> [REQUIREMENT]:
Work through the records below and copy every line that includes "around".

> [DATASET RECORDS]:
== Segment start ==
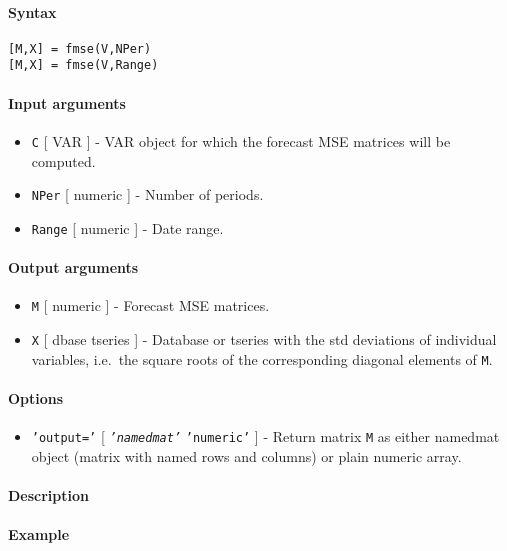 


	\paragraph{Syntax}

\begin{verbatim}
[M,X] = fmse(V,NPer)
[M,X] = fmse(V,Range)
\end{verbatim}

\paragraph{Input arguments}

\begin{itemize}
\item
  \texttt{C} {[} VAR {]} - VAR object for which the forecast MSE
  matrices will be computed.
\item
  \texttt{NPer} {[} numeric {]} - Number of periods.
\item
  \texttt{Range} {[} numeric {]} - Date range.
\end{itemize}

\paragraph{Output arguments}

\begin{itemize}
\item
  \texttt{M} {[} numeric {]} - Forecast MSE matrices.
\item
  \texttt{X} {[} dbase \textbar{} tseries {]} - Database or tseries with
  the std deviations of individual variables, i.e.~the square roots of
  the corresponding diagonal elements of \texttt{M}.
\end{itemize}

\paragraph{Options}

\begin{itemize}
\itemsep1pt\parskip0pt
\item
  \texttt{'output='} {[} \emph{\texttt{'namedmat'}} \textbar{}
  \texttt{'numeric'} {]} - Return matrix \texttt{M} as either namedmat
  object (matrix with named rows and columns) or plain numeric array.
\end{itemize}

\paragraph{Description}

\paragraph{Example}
== Segment end ==
== Segment start ==
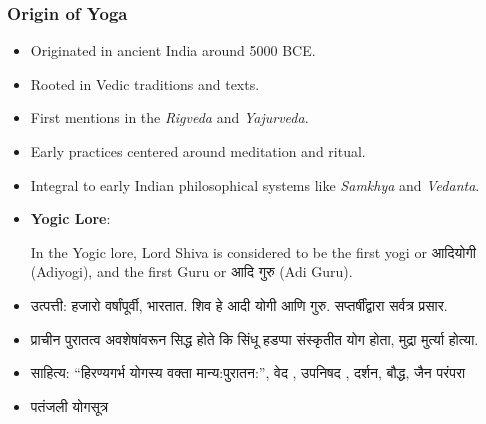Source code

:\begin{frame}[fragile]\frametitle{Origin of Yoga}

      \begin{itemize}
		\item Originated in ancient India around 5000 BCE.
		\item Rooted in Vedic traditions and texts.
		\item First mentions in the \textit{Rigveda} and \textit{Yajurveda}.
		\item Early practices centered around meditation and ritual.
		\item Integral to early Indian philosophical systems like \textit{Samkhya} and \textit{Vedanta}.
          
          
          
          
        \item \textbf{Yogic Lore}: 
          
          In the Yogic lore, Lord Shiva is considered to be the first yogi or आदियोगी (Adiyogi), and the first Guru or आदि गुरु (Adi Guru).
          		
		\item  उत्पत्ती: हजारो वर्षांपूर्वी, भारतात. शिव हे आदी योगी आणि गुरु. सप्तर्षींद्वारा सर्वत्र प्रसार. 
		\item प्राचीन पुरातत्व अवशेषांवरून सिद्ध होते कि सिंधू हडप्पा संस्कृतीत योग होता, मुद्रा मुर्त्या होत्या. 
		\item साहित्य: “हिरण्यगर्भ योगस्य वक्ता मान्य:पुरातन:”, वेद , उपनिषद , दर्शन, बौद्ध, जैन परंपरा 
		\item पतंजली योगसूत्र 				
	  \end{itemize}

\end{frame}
== Segment end ==
> [ANSWER]:
		\item Originated in ancient India around 5000 BCE.
		\item Early practices centered around meditation and ritual.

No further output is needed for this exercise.